An unlikely coalition of liberals and conservatives here is fighting a proposed change, backed by the city's traditional power brokers, in the way Houstonians elect their city council.

A very light voter turnout is expected in a referendum Saturday that could determine not only the city council's makeup but also whether the Justice Department will permit municipal elections in the nation's fifth largest city any time soon.

On the ballot is a proposal to enlarge the city council from eight to 14 members, with nine of the members to be elected by district and five to be elected at-large.

Currently, the entire city council is selected at-large, which the Justice Department has said violates the 1965 Voting Rights Act by diluting minority voting strength in the city.

As evidence of this, the department notes that since the current city council system was set up in 1955, only one black and no Mexican-American council members have been elected in a city roughly 25 percent black and 13.5 percent Mexican American.

In June, the Justice Department ruled that the city had broken the law by annexing largely white, suburban areas without guaranteeing minority representation on the city council through some system of single-member districts.

The ruling, in effect, suspends municipal elections here until a single-member district plan satisfactory to the Justice Department is devised.

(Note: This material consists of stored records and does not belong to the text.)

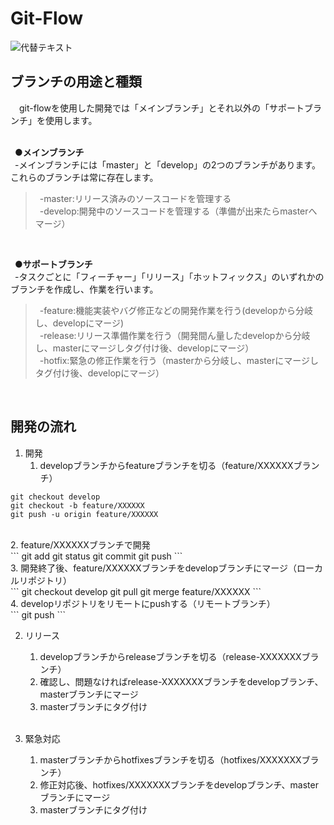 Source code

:# Git-Flow

![代替テキスト](https://image.itmedia.co.jp/ait/articles/1708/01/at-it-git-15-001.jpg)
<br>

## ブランチの用途と種類<br>
　git-flowを使用した開発では「メインブランチ」とそれ以外の「サポートブランチ」を使用します。<br>
<br>

&ensp;**●メインブランチ**<br>
&ensp;-メインブランチには「master」と「develop」の2つのブランチがあります。これらのブランチは常に存在します。<br>
>&ensp;-master:リリース済みのソースコードを管理する<br>
>&ensp;-develop:開発中のソースコードを管理する（準備が出来たらmasterへマージ）<br>
<br>

&ensp;**●サポートブランチ**<br>
&ensp;-タスクごとに「フィーチャー」「リリース」「ホットフィックス」のいずれかのブランチを作成し、作業を行います。<br>
>&ensp;-feature:機能実装やバグ修正などの開発作業を行う(developから分岐し、developにマージ)<br>
>&ensp;-release:リリース準備作業を行う（開発間ん量したdevelopから分岐し、masterにマージしタグ付け後、developにマージ）<br>
>&ensp;-hotfix:緊急の修正作業を行う（masterから分岐し、masterにマージしタグ付け後、developにマージ）<br>
<br>

## 開発の流れ<br>
1. 開発<br>
    1. developブランチからfeatureブランチを切る（feature/XXXXXXブランチ）<br>
  ```
  git checkout develop
  git checkout -b feature/XXXXXX
  git push -u origin feature/XXXXXX
  ```
  <br>
    2. feature/XXXXXXブランチで開発<br>
  ```
  git add
  git status
  git commit
  git push
  ```
   <br>
    3. 開発終了後、feature/XXXXXXブランチをdevelopブランチにマージ（ローカルリポジトリ）<br>
   ```
   git checkout develop
   git pull
   git merge feature/XXXXXX
   ```
   <br>
    4. developリポジトリをリモートにpushする（リモートブランチ）<br>
   ```
   git push
   ```
   <br>
   
2. リリース
   1. developブランチからreleaseブランチを切る（release-XXXXXXXブランチ）<br>
   2. 確認し、問題なければrelease-XXXXXXXブランチをdevelopブランチ、masterブランチにマージ<br>
   3. masterブランチにタグ付け<br>
   <br>
 
3. 緊急対応
   1. masterブランチからhotfixesブランチを切る（hotfixes/XXXXXXXブランチ）<br>
   2. 修正対応後、hotfixes/XXXXXXXブランチをdevelopブランチ、masterブランチにマージ<br>
   3. masterブランチにタグ付け<br>
   <br>
<br>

Regular city elections would normally be held on Nov. 6.

The "9-5" plan on Saturday's ballot is backed by the mayor, city council, the Chamber of Commerce and other local business groups.

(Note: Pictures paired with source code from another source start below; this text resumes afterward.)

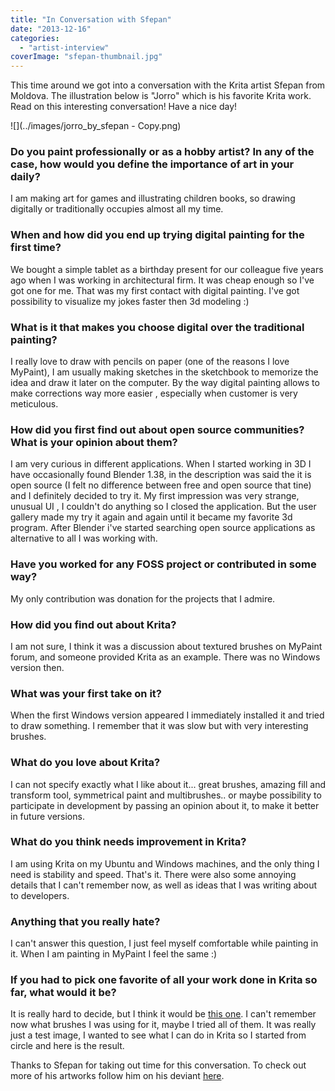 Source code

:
 ```yaml
---
title: "In Conversation with Sfepan"
date: "2013-12-16"
categories: 
  - "artist-interview"
coverImage: "sfepan-thumbnail.jpg"
---
```


This time around we got into a conversation with the Krita artist Sfepan from Moldova. The illustration below is "Jorro" which is his favorite Krita work. Read on this interesting conversation! Have a nice day!

![](../images/jorro_by_sfepan - Copy.png)

### **Do you paint professionally or as a hobby artist? In any of the case, how would you define the importance of art in your daily?**

I am making art for games and illustrating children books, so drawing digitally or traditionally occupies almost all my time.

### **When and how did you end up trying digital painting for the first time?**

We bought a simple tablet as a birthday present for our colleague five years ago when I was working in architectural firm. It was cheap enough so I've got one for me. That was my first contact with digital painting. I've got possibility to visualize my jokes faster then 3d modeling :)

### **What is it that makes you choose digital over the traditional painting?**

I really love to draw with pencils on paper (one of the reasons I love MyPaint), I am usually making sketches in the sketchbook to memorize the idea and draw it later on the computer. By the way digital painting allows to make corrections way more easier , especially when customer is very meticulous.

### **How did you first find out about open source communities? What is your opinion about them?**

I am very curious in different applications. When I started working in 3D I have occasionally found Blender 1.38, in the description was said the it is open source (I felt no difference between free and open source that tine) and I definitely decided to try it. My first impression was very strange, unusual UI , I couldn't do anything so I closed the application. But the user gallery made my try it again and again until it became my favorite 3d program. After Blender i've started searching open source applications as alternative to all I was working with.

### **Have you worked for any FOSS project or contributed in some way?**

My only contribution was donation for the projects that I admire.

### **How did you find out about Krita?**

I am not sure, I think it was a discussion about textured brushes on MyPaint forum, and someone provided Krita as an example. There was no Windows version then.

### **What was your first take on it?**

When the first Windows version appeared I immediately installed it and tried to draw something. I remember that it was slow but with very interesting brushes.

### **What do you love about Krita?**

I can not specify exactly what I like about it... great brushes, amazing fill and transform tool, symmetrical paint and multibrushes.. or maybe possibility to participate in development by passing an opinion about it, to make it better in future versions.

### **What do you think needs improvement in Krita?**

I am using Krita on my Ubuntu and Windows machines, and the only thing I need is stability and speed. That's it. There were also some annoying details that I can't remember now, as well as ideas that I was writing about to developers.

### **Anything that you really hate?**

I can't answer this question, I just feel myself comfortable while painting in it. When I am painting in MyPaint I feel the same :)

### **If you had to pick one favorite of all your work done in Krita so far, what would it be?**

It is really hard to decide, but I think it would be [this one](http://sfepan.deviantart.com/art/jorro-283176904). I can't remember now what brushes I was using for it, maybe I tried all of them. It was really just a test image, I wanted to see what I can do in Krita so I started from circle and here is the result.

Thanks to Sfepan for taking out time for this conversation. To check out more of his artworks follow him on his deviant [here](http://sfepan.deviantart.com/).
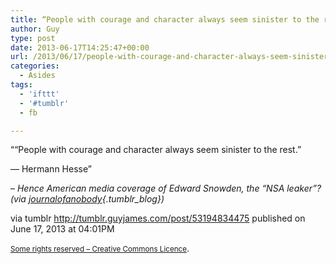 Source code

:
 ```yaml
---
title: “People with courage and character always seem sinister to the rest.” ― Hermann Hesse”
author: Guy
type: post
date: 2013-06-17T14:25:47+00:00
url: /2013/06/17/people-with-courage-and-character-always-seem-sinister-to-the-rest-―-hermann-hesse/
categories:
  - Asides
tags:
  - 'ifttt'
  - '#tumblr'
  - fb

---
```

““People with courage and character always seem sinister to the rest.” 
  
― Hermann Hesse”

&#8211; _Hence American media coverage of Edward Snowden, the “NSA leaker”? (via [journalofanobody][1]{.tumblr_blog})_

via tumblr http://tumblr.guyjames.com/post/53194834475 published on June 17, 2013 at 04:01PM

<small><a href="https://creativecommons.org/licenses/by-nc/3.0/" target="_blank">Some rights reserved &#8211; Creative Commons Licence</a></small>.

 [1]: http://journalofanobody.tumblr.com/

Chamber of Commerce President Louie Welch, a former five-term Houston mayor, argues that a defeat for the 9-5 plan would postpone a $400 million bond election designed to refill the city's nearly depleted capital improvements fund.

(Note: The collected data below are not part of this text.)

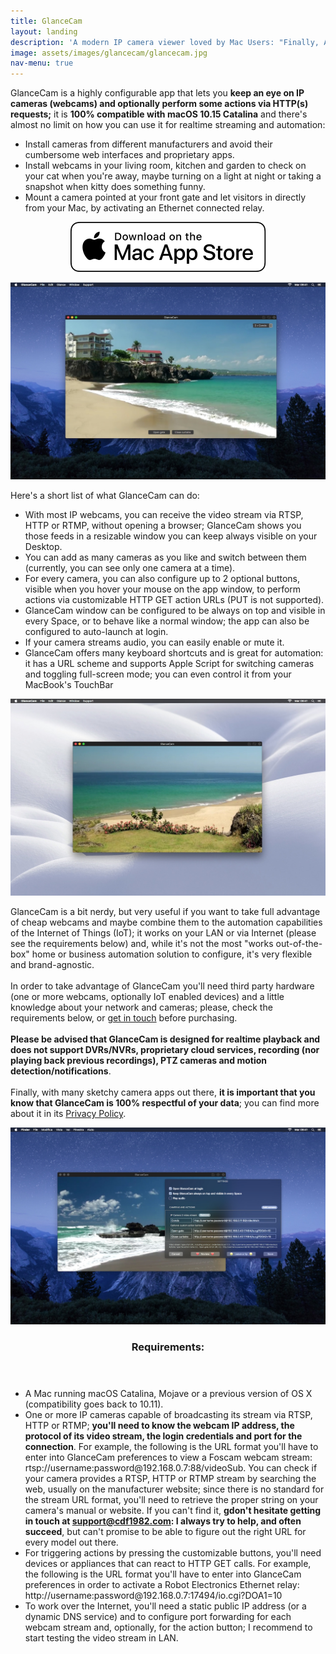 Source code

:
 ```yaml
---
title: GlanceCam
layout: landing
description: 'A modern IP camera viewer loved by Mac Users: "Finally, A Cam Viewer that Works!" - "I use GlanceCam pretty much all day" - "This app makes viewing all of my cameras possible from one interface and I LOVE THAT" - "Remarkable and instant support"'
image: assets/images/glancecam/glancecam.jpg
nav-menu: true
---
```


<!-- Main -->
<div id="main">

<!-- One -->
<section id="one">
	<div class="inner">
		<p>GlanceCam is a highly configurable app that lets you <b>keep an eye on IP cameras (webcams) and optionally perform some actions via HTTP(s) requests;</b> it is <b>100% compatible with macOS 10.15 Catalina</b> and there's almost no limit on how you can use it for realtime streaming and automation:
		<ul>
			<li>Install cameras from different manufacturers and avoid their cumbersome web interfaces and proprietary apps.</li>
			<li>Install webcams in your living room, kitchen and garden to check on your cat when you're away, maybe turning on a light at night or taking a snapshot when kitty does something funny.</li>
			<li>Mount a camera pointed at your front gate and let visitors in directly from your Mac, by activating an Ethernet connected relay.</li>
		</ul>
		</p>
		<p style="text-align:center">
			<a href="https://itunes.apple.com/us/app/glancecam-ip-webcam-viewer/id1360797896?l=it&ls=1&mt=12" class="image" target="new">
				<img src="assets/images/download_mac_app_store_white_bg.svg" alt="Download on the Mac App Store" data-position="center center" />
			</a>
		</p>
	</div>
</section>

<!-- Two -->
<section id="two" class="spotlights">
	<section>
		<div class="content">
			<a href="assets/images/glancecam/glancecam_03.jpg" class="image" target="new">
				<img src="assets/images/glancecam/glancecam_03.jpg" alt="" data-position="center center" />
			</a>
		</div>
		<div class="content">
			<div class="inner">
				<p>Here's a short list of what GlanceCam can do:
					<ul>
						<li>With most IP webcams, you can receive the video stream via RTSP, HTTP or RTMP, without opening a browser; GlanceCam shows you those feeds in a resizable window you can keep always visible on your Desktop.</li>
						<li>You can add as many cameras as you like and switch between them (currently, you can see only one camera at a time).</li>
						<li>For every camera, you can also configure up to 2 optional buttons, visible when you hover your mouse on the app window, to perform actions via customizable HTTP GET action URLs (PUT is not supported).</li>
						<li>GlanceCam window can be configured to be always on top and visible in every Space, or to behave like a normal window; the app can also be configured to auto-launch at login.</li>
						<li>If your camera streams audio, you can easily enable or mute it.</li>
						<li>GlanceCam offers many keyboard shortcuts and is great for automation: it has a URL scheme and supports Apple Script for switching cameras and toggling full-screen mode; you can even control it from your MacBook's TouchBar</li>
					</ul>
				</p>
			</div>
		</div>
	</section>
	<section>
		<div class="content">
			<a href="assets/images/glancecam/glancecam_02.jpg" class="image" target="new">
				<img src="assets/images/glancecam/glancecam_02.jpg" alt="" data-position="center center" />
			</a>
		</div>
		<div class="content">
			<div class="inner">
				<p>GlanceCam is a bit nerdy, but very useful if you want to take full advantage of cheap webcams and maybe combine them to the automation capabilities of the Internet of Things (IoT); it works on your LAN or via Internet (please see the requirements below) and, while it's not the most "works out-of-the-box" home or business automation solution to configure, it's very flexible and brand-agnostic.<br><br>In order to take advantage of GlanceCam you'll need third party hardware (one or more webcams, optionally IoT enabled devices) and a little knowledge about your network and cameras; please, check the requirements below, or <a href="mailto:support@cdf1982.com">get in touch</a> before purchasing.<br><br><b>Please be advised that GlanceCam is designed for realtime playback and does not support DVRs/NVRs, proprietary cloud services, recording (nor playing back previous recordings), PTZ cameras and motion detection/notifications</b>.<br><br>Finally, with many sketchy camera apps out there, <b>it is important that you know that GlanceCam is 100% respectful of your data</b>; you can find more about it in its <a href="{{ site.baseurl }}/privacy/glancecam_privacy_policy.html">Privacy Policy</a>.
				</p>
			</div>
		</div>
	</section>
	<section>
		<div class="content">
			<a href="assets/images/glancecam/glancecam_04.jpg" class="image" target="new">
				<img src="assets/images/glancecam/glancecam_04.jpg" alt="" data-position="center center" />
			</a>
		</div>
		<div class="content">
			<div class="inner">
				<header class="major">
					<h3>Requirements:</h3>
				</header>
				<p>
					<ul>
						<li>A Mac running macOS Catalina, Mojave or a previous version of OS X (compatibility goes back to 10.11).</li>
						<li>One or more IP cameras capable of broadcasting its stream via RTSP, HTTP or RTMP; <b>you'll need to know the webcam IP address, the protocol of its video stream, the login credentials and port for the connection</b>. For example, the following is the URL format you'll have to enter into GlanceCam preferences to view a Foscam webcam stream: rtsp://username:password@192.168.0.7:88/videoSub. You can check if your camera provides a RTSP, HTTP or RTMP stream by searching the web, usually on the manufacturer website; since there is no standard for the stream URL format, you'll need to retrieve the proper string on your camera's manual or website. If you can't find it, <b>gdon't hesitate getting in touch at <a href="mailto:support@cdf1982.com">support@cdf1982.com</a>: I always try to help, and often succeed</b>, but can't promise to be able to figure out the right URL for every model out there.</li>
						<li>For triggering actions by pressing the customizable buttons, you'll need devices or appliances that can react to HTTP GET calls. For example, the following is the URL format you'll have to enter into GlanceCam preferences in order to activate a Robot Electronics Ethernet relay: http://username:password@192.168.0.7:17494/io.cgi?DOA1=10 </li>
						<li>To work over the Internet, you'll need a static public IP address (or a dynamic DNS service) and to configure port forwarding for each webcam stream and, optionally, for the action button; I recommend to start testing the video stream in LAN.</li>
					</ul>
				</p>
			</div>
		</div>
	</section>
</section>
</div> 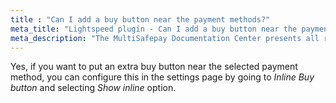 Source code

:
 ```yaml
---
title : "Can I add a buy button near the payment methods?"
meta_title: "Lightspeed plugin - Can I add a buy button near the payment methods? - MultiSafepay Docs"
meta_description: "The MultiSafepay Documentation Center presents all relevant information about our Plugins and API. You can also find support pages for payment methods, tools and general questions as well as the contact details of our Support and Integration Teams."
---
```


Yes, if you want to put an extra buy button near the selected payment method, you can configure this in the settings page by going to _Inline Buy button_ and selecting _Show inline_ option. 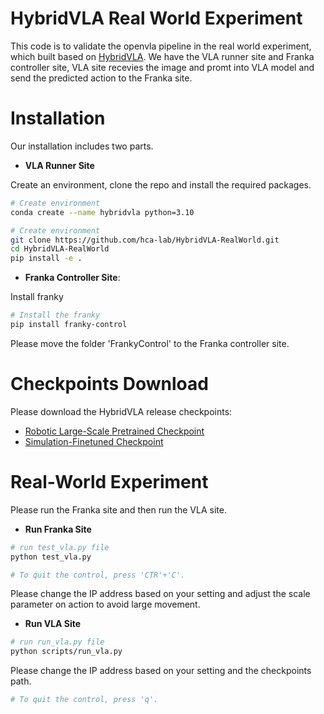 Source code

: 
# HybridVLA Real World Experiment

This code is to validate the openvla pipeline in the real world experiment, which built based on [HybridVLA](https://github.com/PKU-HMI-Lab/Hybrid-VLA).
We have the VLA runner site and Franka controller site, VLA site recevies the image and promt into VLA model and send the predicted action to the Franka site.


# Installation
Our installation includes two parts.


- **VLA Runner Site**

Create an environment, clone the repo and install the required packages.

```bash
# Create environment
conda create --name hybridvla python=3.10

# Create environment
git clone https://github.com/hca-lab/HybridVLA-RealWorld.git
cd HybridVLA-RealWorld
pip install -e .
```


- **Franka Controller Site**: 

Install franky

```bash
# Install the franky
pip install franky-control
```
Please move the folder 'FrankyControl' to the Franka controller site.


# Checkpoints Download
Please download the HybridVLA release checkpoints:
- [Robotic Large-Scale Pretrained Checkpoint](https://pan.baidu.com/s/134S9y8UwoNlyw3yUKozbRw?pwd=1spu)
- [Simulation-Finetuned Checkpoint](https://pan.baidu.com/s/1f5zpPKoAJDRIHFIH602Bqg?pwd=3ca1)


# Real-World Experiment

Please run the Franka site and then run the VLA site.

- **Run Franka Site**


```bash
# run test_vla.py file
python test_vla.py
```

```bash
# To quit the control, press 'CTR'+'C'.
```

Please change the IP address based on your setting and adjust the scale parameter on action to avoid large movement.

- **Run VLA Site**

```bash
# run run_vla.py file
python scripts/run_vla.py 
```
Please change the IP address based on your setting and the checkpoints path.

```bash
# To quit the control, press 'q'.
```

Welch, who only reluctantly favors the 9-5 plan, would prefer to see the Voting Rights Act amended to remove Texas from its provisions. He says that a council with more than 14 m4mbers - as proposed by other Houstonians - would be faction-prone, unwieldy and expensive.

Most opponents of the 9-5 plan, favor such a proposal, not on the ballot, calling for 16 single-member districts and four at-large council positions.

They hope that by defeating the plan, they can later bring this 16-4 plan to a vote. Minority, liberal, labor and homosexual groups are the heart of the anti-9-5 effort.

They have been joined, however, by civic activists in the usually conservative, newly annexed white suburbs, who contend their neighborhoods would be better represented under the 16-4 plan.

The city affairs committee of the local Republican party also voted two weeks ago to oppose the 9-5 plan.